━━ Provided records

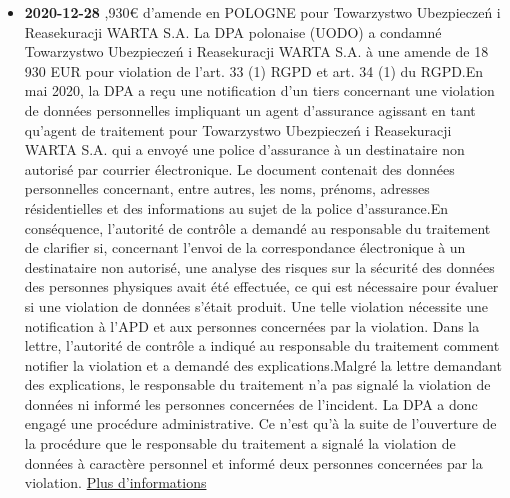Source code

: \documentclass[french]{article}
\begin{document}
\begin{multicols}{2}
\begin{itemize}
			\item \textbf{2020-12-28} ,930€ d'amende en POLOGNE pour Towarzystwo Ubezpieczeń i Reasekuracji WARTA S.A.
			\newline
			La DPA polonaise (UODO) a condamné Towarzystwo Ubezpieczeń i Reasekuracji WARTA S.A. à une amende de 18 930 EUR pour violation de l'art. 33 (1) RGPD et art. 34 (1) du RGPD.En mai 2020, la DPA a reçu une notification d'un tiers concernant une violation de données personnelles impliquant un agent d'assurance agissant en tant qu'agent de traitement pour Towarzystwo Ubezpieczeń i Reasekuracji WARTA S.A. qui a envoyé une police d'assurance à un destinataire non autorisé par courrier électronique. Le document contenait des données personnelles concernant, entre autres, les noms, prénoms, adresses résidentielles et des informations au sujet de la police d'assurance.En conséquence, l'autorité de contrôle a demandé au responsable du traitement de clarifier si, concernant l'envoi de la correspondance électronique à un destinataire non autorisé, une analyse des risques sur la sécurité des données des personnes physiques avait été effectuée, ce qui est nécessaire pour évaluer si une violation de données s'était produit. Une telle violation nécessite une notification à l'APD et aux personnes concernées par la violation. Dans la lettre, l'autorité de contrôle a indiqué au responsable du traitement comment notifier la violation et a demandé des explications.Malgré la lettre demandant des explications, le responsable du traitement n'a pas signalé la violation de données ni informé les personnes concernées de l'incident. La DPA a donc engagé une procédure administrative. Ce n'est qu'à la suite de l'ouverture de la procédure que le responsable du traitement a signalé la violation de données à caractère personnel et informé deux personnes concernées par la violation.
			\newline
			\href{https://uodo.gov.pl/decyzje/DKN.5131.5.2020}{Plus d'informations}
		\end{itemize}
	\end{multicols}
\end{document}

━━━━

== Requirement ==
If a line in the data above holds the string "pour", report that line.

== Reply to the exercise ==
			\item \textbf{2020-12-28} ,930€ d'amende en POLOGNE pour Towarzystwo Ubezpieczeń i Reasekuracji WARTA S.A.
			La DPA polonaise (UODO) a condamné Towarzystwo Ubezpieczeń i Reasekuracji WARTA S.A. à une amende de 18 930 EUR pour violation de l'art. 33 (1) RGPD et art. 34 (1) du RGPD.En mai 2020, la DPA a reçu une notification d'un tiers concernant une violation de données personnelles impliquant un agent d'assurance agissant en tant qu'agent de traitement pour Towarzystwo Ubezpieczeń i Reasekuracji WARTA S.A. qui a envoyé une police d'assurance à un destinataire non autorisé par courrier électronique. Le document contenait des données personnelles concernant, entre autres, les noms, prénoms, adresses résidentielles et des informations au sujet de la police d'assurance.En conséquence, l'autorité de contrôle a demandé au responsable du traitement de clarifier si, concernant l'envoi de la correspondance électronique à un destinataire non autorisé, une analyse des risques sur la sécurité des données des personnes physiques avait été effectuée, ce qui est nécessaire pour évaluer si une violation de données s'était produit. Une telle violation nécessite une notification à l'APD et aux personnes concernées par la violation. Dans la lettre, l'autorité de contrôle a indiqué au responsable du traitement comment notifier la violation et a demandé des explications.Malgré la lettre demandant des explications, le responsable du traitement n'a pas signalé la violation de données ni informé les personnes concernées de l'incident. La DPA a donc engagé une procédure administrative. Ce n'est qu'à la suite de l'ouverture de la procédure que le responsable du traitement a signalé la violation de données à caractère personnel et informé deux personnes concernées par la violation.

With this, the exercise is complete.